What are Information Gain Scores?
A different way of ranking sources of information responsive to search requests is the topic of a patent application from Google. It is about information gain scores.
Information gain scores state how much more information one source may bring to a person who has seen other sources on the same topic. Pages with higher information gain scores may be ranked higher than pages with lower information gain scores.
A searcher may find documents about a topic, after searching for pages or links to pages responsive to a search query.
Also, a searcher may receive a page based on:
- Interests of the searcher
- Prior viewed pages of the searcher
- Other criteria that may identify and provide a page of interest.
Information from the pages may come through an automated assistant or results from a search engine.
Information from those pages may show to a searcher in response to a search query and may go to the searcher based on continued searching after the searcher has ended a search session.
In some cases, a subset of information from the document for presentation to the user. For example, when a searcher engages in a spoken human-to-computer dialog with an automated assistant software process.
Some search engines will provide a featured snippet showing summary information from one or more responsive and/or relevant documents, besides or instead of links to responsive and/or relevant documents, in response to a searchers’ search query.
But, Google has filed a patent to solve a problem that it has identified in this instance. They tell us that:
…when a set of documents is identified that share a topic, many of the documents may include similar information.
As an example, a searcher may submit a query about a computer problem and may be “provided with multiple documents that include a similar listing of solutions, remedial steps, resources, etc.”
While each of these documents is about the same topic and is relevant to “the request or interest of the user, the user may have less interest in viewing a second document after already viewing the same or similar information in a first document or set of documents.”
The patent tells us that this is a problem that needs solving. They tell us how they will do that in a patent application published in April:
Implementations described herein relate to determining an information gain score for one or more documents of potential interest to the user and presenting information from one or more of those documents that are selected based on their respective information gain scores.
An information gain score for a given document indicates “additional information included by a page beyond the information contained in other pages already presented to the user.”
Information from pages may go to a searcher in various ways, such as:
- Opening the entire document (e.g., in a web browser or another applicable software application)
- Audibly reading the entire content of the document to the user
- Extracting and audibly/visually presenting salient information extracted from the document to the user
How are Information Gain Scores Calculated?
Determining information gain scores for one or more pages by applying data indicative of the pages, such as:
- Their entire contents
- Salient extracted information
- A semantic representation (e.g., an embedding, a feature vector, a bag-of-words representation, a histogram generated from words/phrases in the document, etc.) across a machine learning model to generate an information gain score
An application of data indicative of one or more previously-presented pages, along with data indicative of one or more yet-to-be presented (or “new”) pages, as an input across a trained machine learning model to generate an output indicative of an information gain score of the one or more new pages.

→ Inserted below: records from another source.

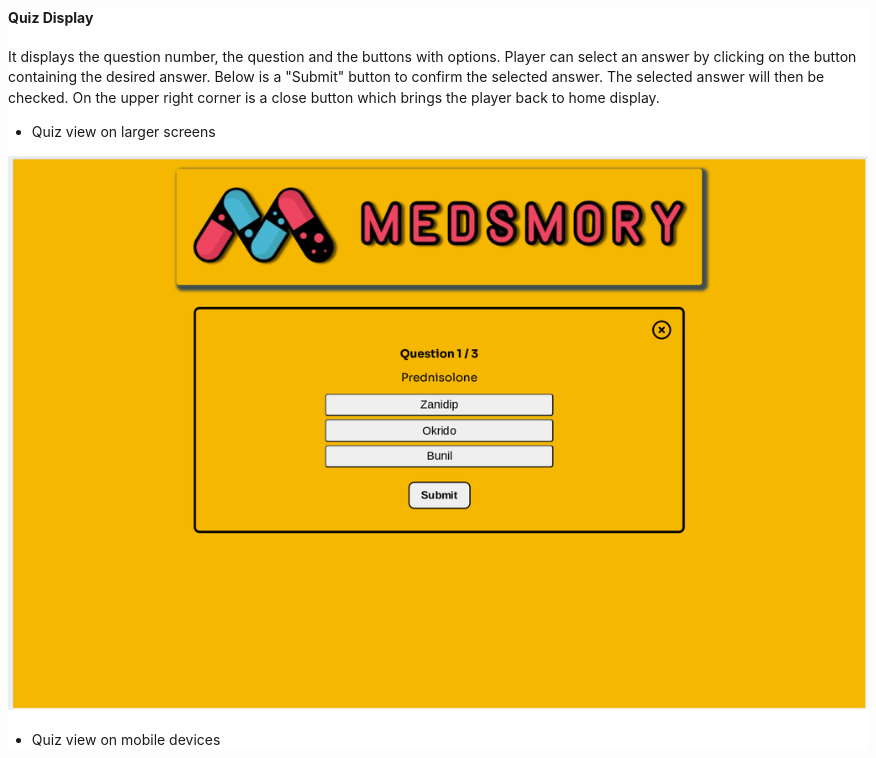 
#### Quiz Display

It displays the question number, the question and the buttons with options. Player can select an answer by clicking on the button containing the desired answer. Below is a "Submit" button to confirm the selected answer. The selected answer will then be checked. On the upper right corner is a close button which brings the player back to home display.

* Quiz view on larger screens

![Quiz Browser](documentation/desktop-quiz.png)

* Quiz view on mobile devices
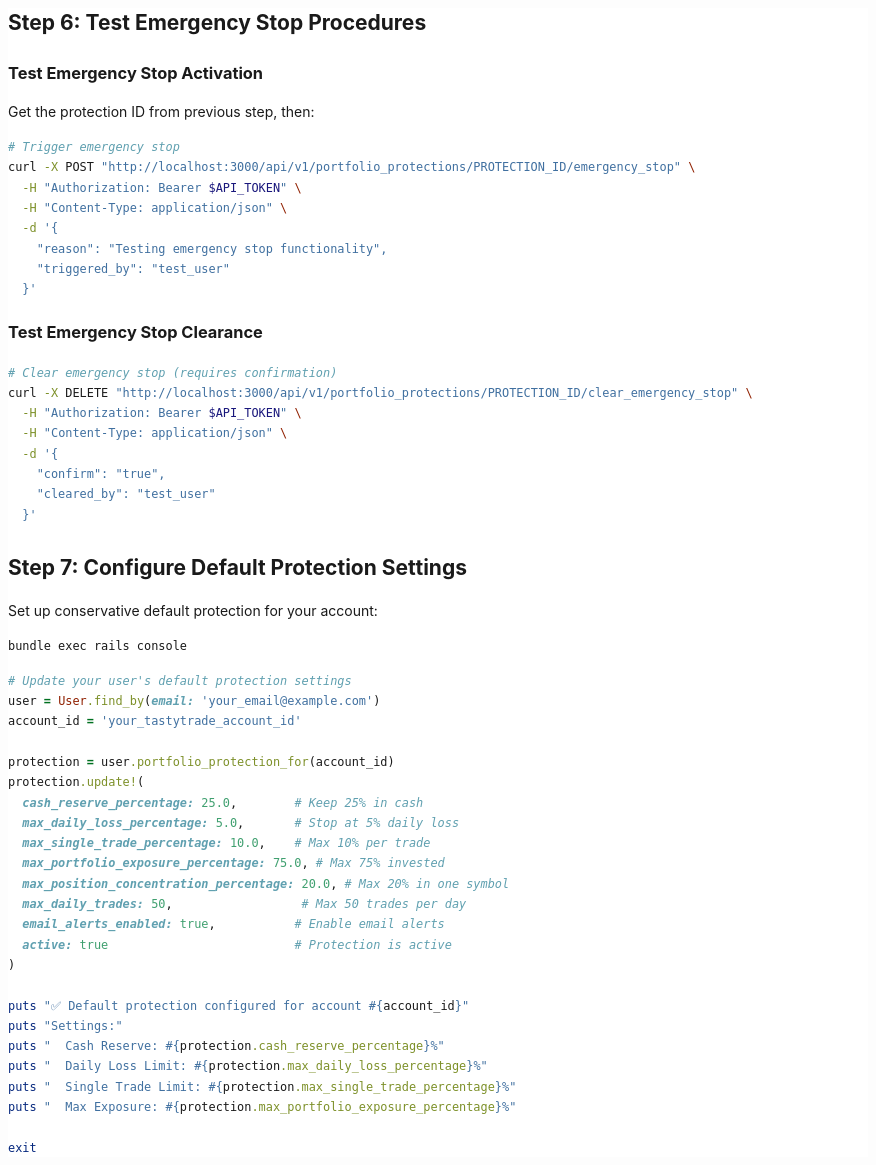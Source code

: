 ## Step 6: Test Emergency Stop Procedures

### Test Emergency Stop Activation

Get the protection ID from previous step, then:

```bash
# Trigger emergency stop
curl -X POST "http://localhost:3000/api/v1/portfolio_protections/PROTECTION_ID/emergency_stop" \
  -H "Authorization: Bearer $API_TOKEN" \
  -H "Content-Type: application/json" \
  -d '{
    "reason": "Testing emergency stop functionality",
    "triggered_by": "test_user"
  }'
```

### Test Emergency Stop Clearance

```bash
# Clear emergency stop (requires confirmation)
curl -X DELETE "http://localhost:3000/api/v1/portfolio_protections/PROTECTION_ID/clear_emergency_stop" \
  -H "Authorization: Bearer $API_TOKEN" \
  -H "Content-Type: application/json" \
  -d '{
    "confirm": "true",
    "cleared_by": "test_user"
  }'
```

## Step 7: Configure Default Protection Settings

Set up conservative default protection for your account:

```bash
bundle exec rails console
```

```ruby
# Update your user's default protection settings
user = User.find_by(email: 'your_email@example.com')
account_id = 'your_tastytrade_account_id'

protection = user.portfolio_protection_for(account_id)
protection.update!(
  cash_reserve_percentage: 25.0,        # Keep 25% in cash
  max_daily_loss_percentage: 5.0,       # Stop at 5% daily loss
  max_single_trade_percentage: 10.0,    # Max 10% per trade
  max_portfolio_exposure_percentage: 75.0, # Max 75% invested
  max_position_concentration_percentage: 20.0, # Max 20% in one symbol
  max_daily_trades: 50,                  # Max 50 trades per day
  email_alerts_enabled: true,           # Enable email alerts
  active: true                          # Protection is active
)

puts "✅ Default protection configured for account #{account_id}"
puts "Settings:"
puts "  Cash Reserve: #{protection.cash_reserve_percentage}%"
puts "  Daily Loss Limit: #{protection.max_daily_loss_percentage}%"
puts "  Single Trade Limit: #{protection.max_single_trade_percentage}%"
puts "  Max Exposure: #{protection.max_portfolio_exposure_percentage}%"

exit
```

Providing to the searcher based on information gain scores, information from one or more new pages to reflect the likely attained information gain for the searcher if the searcher were presented information from the selected pages.
How Does this Information Gain Score Process Work?
- Identifying the first set of pages displayed to the searcher.
- Identifying the pages of the first set that share a common topic priorly provided to the user
- The searcher may look for a topic, and one or more pages that are responsive to that query may be returned
- For each new page in the second set of pages, determining an information gain score, indicating whether that page includes information not contained in the pages of the first set of documents
- Based on the information gain scores, selecting one or more of the new documents to provide to the user, and/or ranking the new documents based on their respective information scores
- Ranking the new pages, and as the searcher views more pages, the second set of pages may be re-ranked based on new information gain scores
- While a machine learning approach may view the entire content of those pages, generating an alternative representation of the document, such as a semantic feature vector or embedding, a “bag-of-words” representation, etc., from each of the documents and applied as an input across the machine learning model
The patent states that “these search results may be ranked at least in part based on their respective information gain scores.”
This may mean that boosting some pages in rankings based on how much information they would add to a searcher and demoting them if they don’t add much information to a searcher.
This Information Gain Score patent application is at:
Contextual Estimation of Link Information Gain
Publication Number WO2020081082
Publication Date April 23, 2020
International Filing Date October 18, 2018
Applicants: GOOGLE LLC
Inventors: Victor Carbune, Pedro Gonnet Anders
Techniques are described herein for determining an information gain score for one or more documents of interest to the user and present information from the documents based on the information gain score. An information gain score for a given document indicates additional information that is included in the document beyond the information contained in documents that the user previously viewed. In some implementations, the information gain score may be determined for one or more documents by applying data from the documents across a machine learning model to generate an information gain score. Based on the information gain scores of a set of documents, the documents can be provided to the user to reflect the likely information gain that the user can attain if the user were to view the documents.